Figure 2 shows a simulation representation of Equation (2), used to compute the urine output rate flow through the ureter’s lumen. For this simulation, the ureter is considered to be of 70 cm long with a circular cross section of 3 mm in radius [9]. The dynamic viscosity of the urine at 370C is considered to be equal to 0.000824 Pa.Sec [10]. The density of urine at 370C is considered to be equal to 993.36 kg/m3 [10]. The computed velocity of the bolus of urine is estimated to be equal to 4.8 cm/sec.

Figure 2. Representation of the mathematical model to compute the urine output flow rate using Poiseuille’s law and Bernoulli’s equation.

3. Results

Figure 1 represents a simplified version of the renal pacemaker, which uses a synthetic action potential signal.

Figure 3 shows the behavior of the synthetic action potential signal, which is responsible for the initiation of pacemaker activity at UPJ. This signal starts at -91 mV and reaches +30mV in one second. The Action Potential duration is of 1.5 seconds, and waves are generated every 5 seconds.

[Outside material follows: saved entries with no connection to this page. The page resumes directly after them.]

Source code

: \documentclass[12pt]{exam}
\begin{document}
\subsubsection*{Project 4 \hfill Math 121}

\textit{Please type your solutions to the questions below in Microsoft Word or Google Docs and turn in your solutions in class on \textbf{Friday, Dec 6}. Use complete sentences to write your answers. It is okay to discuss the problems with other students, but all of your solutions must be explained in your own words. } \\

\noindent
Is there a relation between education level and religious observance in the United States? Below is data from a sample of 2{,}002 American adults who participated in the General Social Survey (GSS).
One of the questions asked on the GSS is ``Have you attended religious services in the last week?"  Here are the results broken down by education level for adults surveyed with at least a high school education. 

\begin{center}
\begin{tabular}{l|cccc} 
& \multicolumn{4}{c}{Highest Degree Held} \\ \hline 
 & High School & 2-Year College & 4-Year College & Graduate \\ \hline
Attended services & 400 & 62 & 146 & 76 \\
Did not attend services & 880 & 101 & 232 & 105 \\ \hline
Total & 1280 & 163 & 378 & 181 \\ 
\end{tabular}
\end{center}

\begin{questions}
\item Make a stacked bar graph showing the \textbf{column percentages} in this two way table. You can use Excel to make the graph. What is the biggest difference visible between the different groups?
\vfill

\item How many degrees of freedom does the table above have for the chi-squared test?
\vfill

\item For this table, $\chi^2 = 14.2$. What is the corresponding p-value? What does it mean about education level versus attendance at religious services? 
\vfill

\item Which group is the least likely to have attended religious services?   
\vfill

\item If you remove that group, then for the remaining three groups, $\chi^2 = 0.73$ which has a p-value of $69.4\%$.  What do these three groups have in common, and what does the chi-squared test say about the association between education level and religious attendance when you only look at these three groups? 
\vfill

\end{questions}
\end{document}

The synthetic action potential signal shows the same morphology as data obtained experimentally [5]. However, the refractory period between two action potential waves is two to twelve times longer in experimental data, ranging between 10 to 60 seconds. It could be assumed that measurement errors during experimentation could explain this discrepancy.

Figure 3. Synthetic Action Potential Signal Generated at the UPJ, which initiates the Pacemaker Activity.

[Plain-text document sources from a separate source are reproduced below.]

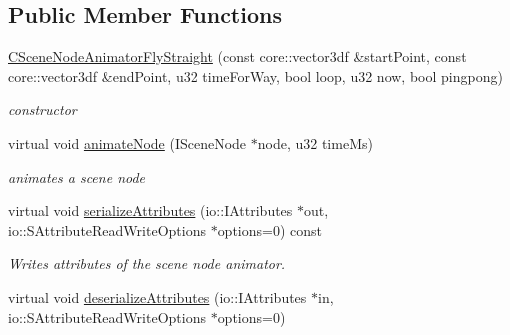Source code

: \subsection*{Public Member Functions}
\begin{DoxyCompactItemize}
\item 
\hypertarget{classirr_1_1scene_1_1_c_scene_node_animator_fly_straight_ac2d98e4d54fad30a3338246873370ea9}{\hyperlink{classirr_1_1scene_1_1_c_scene_node_animator_fly_straight_ac2d98e4d54fad30a3338246873370ea9}{C\-Scene\-Node\-Animator\-Fly\-Straight} (const core\-::vector3df \&start\-Point, const core\-::vector3df \&end\-Point, u32 time\-For\-Way, bool loop, u32 now, bool pingpong)}\label{classirr_1_1scene_1_1_c_scene_node_animator_fly_straight_ac2d98e4d54fad30a3338246873370ea9}

\begin{DoxyCompactList}\small\item\em constructor \end{DoxyCompactList}\item 
\hypertarget{classirr_1_1scene_1_1_c_scene_node_animator_fly_straight_a7ecf57c108a3923c9a9884ab695fe0e1}{virtual void \hyperlink{classirr_1_1scene_1_1_c_scene_node_animator_fly_straight_a7ecf57c108a3923c9a9884ab695fe0e1}{animate\-Node} (I\-Scene\-Node $\ast$node, u32 time\-Ms)}\label{classirr_1_1scene_1_1_c_scene_node_animator_fly_straight_a7ecf57c108a3923c9a9884ab695fe0e1}

\begin{DoxyCompactList}\small\item\em animates a scene node \end{DoxyCompactList}\item 
\hypertarget{classirr_1_1scene_1_1_c_scene_node_animator_fly_straight_aabd2a43739e938430ee7513e2f20fa6c}{virtual void \hyperlink{classirr_1_1scene_1_1_c_scene_node_animator_fly_straight_aabd2a43739e938430ee7513e2f20fa6c}{serialize\-Attributes} (io\-::\-I\-Attributes $\ast$out, io\-::\-S\-Attribute\-Read\-Write\-Options $\ast$options=0) const }\label{classirr_1_1scene_1_1_c_scene_node_animator_fly_straight_aabd2a43739e938430ee7513e2f20fa6c}

\begin{DoxyCompactList}\small\item\em Writes attributes of the scene node animator. \end{DoxyCompactList}\item 
\hypertarget{classirr_1_1scene_1_1_c_scene_node_animator_fly_straight_a5d9b0d2fc78fbf805760ded12e08cd04}{virtual void \hyperlink{classirr_1_1scene_1_1_c_scene_node_animator_fly_straight_a5d9b0d2fc78fbf805760ded12e08cd04}{deserialize\-Attributes} (io\-::\-I\-Attributes $\ast$in, io\-::\-S\-Attribute\-Read\-Write\-Options $\ast$options=0)}\label{classirr_1_1scene_1_1_c_scene_node_animator_fly_straight_a5d9b0d2fc78fbf805760ded12e08cd04}


\end{DoxyCompactItemize}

Figure 4 shows the simulated conduction velocity of a urine bolus travelling through the ureter’s lumen, obtained from the simulation of the Electro-mechanical pump model, which represents the Kidney’s pacemaker activity. The simulated value is calculated to be +4.8 cm/sec which is quite in within the range of 2 to 6 cm/sec obtained experimentally [2].

Figure 4. Estimated Conduction Velocity of the Urine Transport Through the Ureter.

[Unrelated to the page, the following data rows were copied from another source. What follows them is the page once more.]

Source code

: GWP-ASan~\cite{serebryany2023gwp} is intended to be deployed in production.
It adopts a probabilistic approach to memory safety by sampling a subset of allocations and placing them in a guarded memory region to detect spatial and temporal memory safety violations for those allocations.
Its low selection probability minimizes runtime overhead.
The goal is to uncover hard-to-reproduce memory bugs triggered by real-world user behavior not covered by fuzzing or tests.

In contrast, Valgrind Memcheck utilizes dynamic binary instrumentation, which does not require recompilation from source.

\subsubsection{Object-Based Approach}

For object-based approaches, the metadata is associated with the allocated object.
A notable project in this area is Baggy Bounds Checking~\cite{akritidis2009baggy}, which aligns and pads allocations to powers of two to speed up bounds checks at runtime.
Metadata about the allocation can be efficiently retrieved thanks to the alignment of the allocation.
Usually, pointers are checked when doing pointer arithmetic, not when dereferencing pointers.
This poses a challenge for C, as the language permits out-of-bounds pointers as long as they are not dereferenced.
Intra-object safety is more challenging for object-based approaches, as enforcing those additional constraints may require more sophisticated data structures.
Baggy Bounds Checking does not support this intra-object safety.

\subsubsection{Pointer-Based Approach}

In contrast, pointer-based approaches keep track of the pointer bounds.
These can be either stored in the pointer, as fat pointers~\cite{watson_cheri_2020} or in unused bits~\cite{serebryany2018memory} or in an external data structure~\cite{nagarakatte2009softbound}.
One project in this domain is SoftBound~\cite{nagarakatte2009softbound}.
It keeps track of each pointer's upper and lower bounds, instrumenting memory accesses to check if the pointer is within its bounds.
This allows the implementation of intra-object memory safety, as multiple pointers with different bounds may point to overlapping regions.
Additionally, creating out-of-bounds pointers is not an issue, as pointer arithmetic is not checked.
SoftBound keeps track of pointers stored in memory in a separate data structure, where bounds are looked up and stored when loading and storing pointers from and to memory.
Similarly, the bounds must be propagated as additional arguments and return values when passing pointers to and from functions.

Figure 5 shows the computed urine output rate during one cycle of uureteral peristalsis. Each cycle of peristalsis which travels across the ureteral walls, will transport 0.053 ml/sec of urine, through the ureter’s lumen. When repeating the ureteral peristalsis’ cycle during 24 hours, a total volume of 915.84 milliliter of urine will be passed from the kidney’s pelvis to the bladder. A person with normal kidney function should dispose the nominal quantity of 1.5 liter of urine every 24 hours. This model predicts a total of 1.8 liter of urine disposition from two Kidneys every 24 hours. Assuming the person is at rest and there is no other source of fluid loss, the simulation result of this study yields toward the urine disposition of a healthy adult with two normal Kidney function, performing normal daily activities.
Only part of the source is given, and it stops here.